### Exercise material
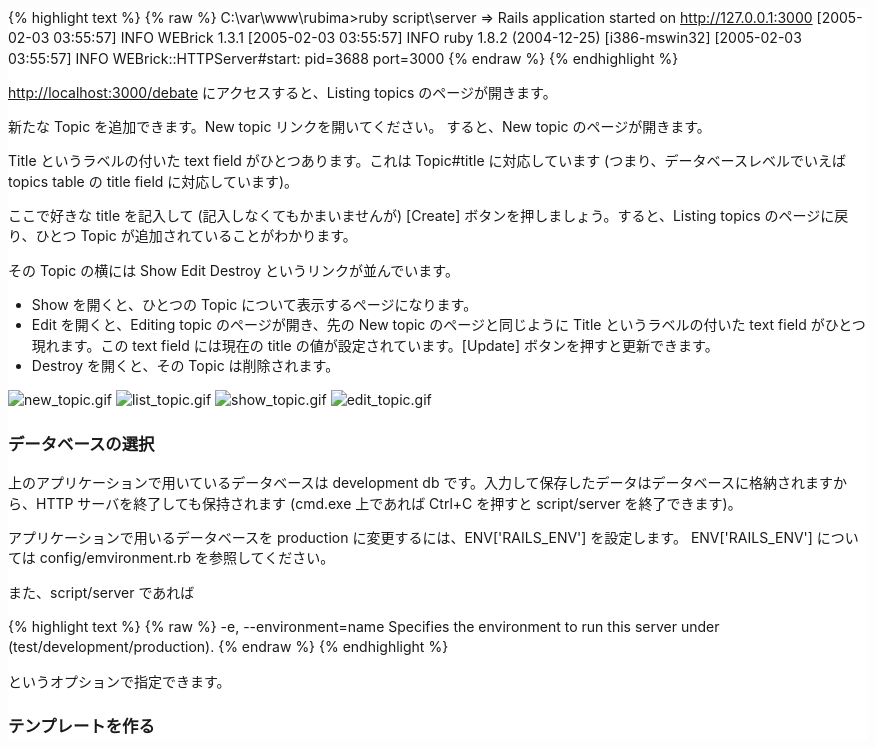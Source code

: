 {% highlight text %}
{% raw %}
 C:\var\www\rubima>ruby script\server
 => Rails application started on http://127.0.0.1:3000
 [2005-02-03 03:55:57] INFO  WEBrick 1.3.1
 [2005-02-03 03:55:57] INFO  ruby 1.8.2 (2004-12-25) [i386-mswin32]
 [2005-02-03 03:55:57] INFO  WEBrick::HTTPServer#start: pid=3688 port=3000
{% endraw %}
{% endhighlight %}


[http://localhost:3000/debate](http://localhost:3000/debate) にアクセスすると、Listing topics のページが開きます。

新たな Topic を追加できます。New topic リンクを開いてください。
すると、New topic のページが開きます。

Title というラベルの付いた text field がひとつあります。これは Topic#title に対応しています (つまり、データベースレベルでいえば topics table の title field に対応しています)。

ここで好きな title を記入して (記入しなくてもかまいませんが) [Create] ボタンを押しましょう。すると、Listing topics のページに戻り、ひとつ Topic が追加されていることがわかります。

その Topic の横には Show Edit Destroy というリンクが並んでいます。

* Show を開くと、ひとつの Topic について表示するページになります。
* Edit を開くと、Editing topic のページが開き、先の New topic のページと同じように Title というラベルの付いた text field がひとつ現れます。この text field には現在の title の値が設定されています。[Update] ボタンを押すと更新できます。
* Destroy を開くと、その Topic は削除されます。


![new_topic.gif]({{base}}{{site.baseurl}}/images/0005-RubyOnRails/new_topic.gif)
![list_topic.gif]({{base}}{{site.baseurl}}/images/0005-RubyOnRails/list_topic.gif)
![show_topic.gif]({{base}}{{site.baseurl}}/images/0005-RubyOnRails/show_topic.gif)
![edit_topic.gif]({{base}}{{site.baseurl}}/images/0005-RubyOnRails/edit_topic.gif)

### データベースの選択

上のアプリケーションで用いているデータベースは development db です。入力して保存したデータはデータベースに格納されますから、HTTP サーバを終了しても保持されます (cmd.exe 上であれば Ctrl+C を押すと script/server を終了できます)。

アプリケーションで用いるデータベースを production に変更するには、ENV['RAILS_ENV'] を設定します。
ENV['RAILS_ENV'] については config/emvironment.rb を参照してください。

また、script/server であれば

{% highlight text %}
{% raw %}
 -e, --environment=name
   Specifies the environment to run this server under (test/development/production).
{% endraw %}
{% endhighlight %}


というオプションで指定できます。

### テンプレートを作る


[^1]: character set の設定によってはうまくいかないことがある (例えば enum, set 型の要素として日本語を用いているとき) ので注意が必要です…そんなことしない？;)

---

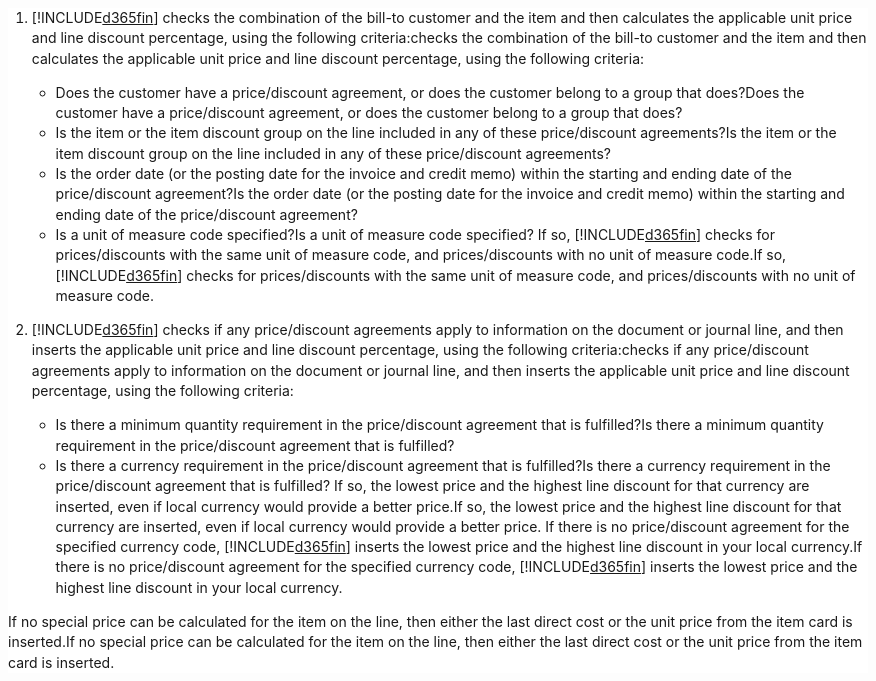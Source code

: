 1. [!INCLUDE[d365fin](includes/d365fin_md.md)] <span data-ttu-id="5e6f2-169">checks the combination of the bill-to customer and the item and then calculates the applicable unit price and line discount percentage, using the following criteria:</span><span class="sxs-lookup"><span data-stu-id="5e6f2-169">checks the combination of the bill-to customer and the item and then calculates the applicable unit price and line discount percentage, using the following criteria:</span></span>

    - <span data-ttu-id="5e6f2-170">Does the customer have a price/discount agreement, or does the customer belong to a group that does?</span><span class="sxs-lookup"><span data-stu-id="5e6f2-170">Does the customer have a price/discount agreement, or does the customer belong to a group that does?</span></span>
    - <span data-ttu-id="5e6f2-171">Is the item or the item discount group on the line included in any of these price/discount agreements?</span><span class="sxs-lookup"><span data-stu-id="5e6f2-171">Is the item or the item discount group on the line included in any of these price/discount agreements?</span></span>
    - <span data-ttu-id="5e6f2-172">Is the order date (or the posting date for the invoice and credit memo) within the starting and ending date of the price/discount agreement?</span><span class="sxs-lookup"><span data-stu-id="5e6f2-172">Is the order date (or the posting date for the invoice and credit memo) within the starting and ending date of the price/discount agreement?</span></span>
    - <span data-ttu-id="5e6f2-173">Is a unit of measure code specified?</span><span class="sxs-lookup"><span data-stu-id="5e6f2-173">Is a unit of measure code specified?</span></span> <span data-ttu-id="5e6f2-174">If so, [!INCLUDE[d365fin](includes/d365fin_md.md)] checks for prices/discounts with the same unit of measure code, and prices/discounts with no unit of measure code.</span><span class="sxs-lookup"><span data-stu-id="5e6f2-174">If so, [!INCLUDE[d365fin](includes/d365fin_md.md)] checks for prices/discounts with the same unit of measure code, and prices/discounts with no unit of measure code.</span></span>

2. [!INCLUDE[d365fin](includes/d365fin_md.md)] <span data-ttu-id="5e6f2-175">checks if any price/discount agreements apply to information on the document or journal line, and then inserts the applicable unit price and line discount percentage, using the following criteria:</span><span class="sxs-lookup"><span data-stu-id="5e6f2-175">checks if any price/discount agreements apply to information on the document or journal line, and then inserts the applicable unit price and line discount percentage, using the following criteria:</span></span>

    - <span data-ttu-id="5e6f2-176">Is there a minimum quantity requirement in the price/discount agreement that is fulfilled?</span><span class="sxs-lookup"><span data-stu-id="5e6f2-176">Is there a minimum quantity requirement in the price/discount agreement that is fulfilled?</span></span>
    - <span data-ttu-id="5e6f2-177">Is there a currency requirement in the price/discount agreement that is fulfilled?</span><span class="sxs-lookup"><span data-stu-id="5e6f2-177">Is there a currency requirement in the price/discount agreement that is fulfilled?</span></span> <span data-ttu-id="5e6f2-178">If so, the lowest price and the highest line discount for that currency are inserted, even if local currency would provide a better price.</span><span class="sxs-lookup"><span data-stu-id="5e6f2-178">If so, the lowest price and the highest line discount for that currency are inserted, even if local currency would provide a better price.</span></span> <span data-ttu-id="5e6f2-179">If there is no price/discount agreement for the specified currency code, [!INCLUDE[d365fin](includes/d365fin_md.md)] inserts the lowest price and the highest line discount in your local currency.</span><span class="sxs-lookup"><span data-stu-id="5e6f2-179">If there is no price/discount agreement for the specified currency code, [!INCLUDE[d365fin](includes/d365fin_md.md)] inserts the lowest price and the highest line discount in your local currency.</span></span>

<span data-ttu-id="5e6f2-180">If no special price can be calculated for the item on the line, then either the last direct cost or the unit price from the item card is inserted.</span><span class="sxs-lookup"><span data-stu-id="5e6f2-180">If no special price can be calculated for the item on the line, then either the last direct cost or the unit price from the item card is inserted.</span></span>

### Aim of the exercise
In the listing above, the lines from the one containing "上のアプリケーションで用いているデータベースは development db" through the one containing "[^1]: character set" must be set down exactly, with no other lines.

### Answer for this exercise
上のアプリケーションで用いているデータベースは development db です。入力して保存したデータはデータベースに格納されますから、HTTP サーバを終了しても保持されます (cmd.exe 上であれば Ctrl+C を押すと script/server を終了できます)。

アプリケーションで用いるデータベースを production に変更するには、ENV['RAILS_ENV'] を設定します。
ENV['RAILS_ENV'] については config/emvironment.rb を参照してください。

また、script/server であれば

{% highlight text %}
{% raw %}
 -e, --environment=name
   Specifies the environment to run this server under (test/development/production).
{% endraw %}
{% endhighlight %}


というオプションで指定できます。

### テンプレートを作る


[^1]: character set の設定によってはうまくいかないことがある (例えば enum, set 型の要素として日本語を用いているとき) ので注意が必要です…そんなことしない？;)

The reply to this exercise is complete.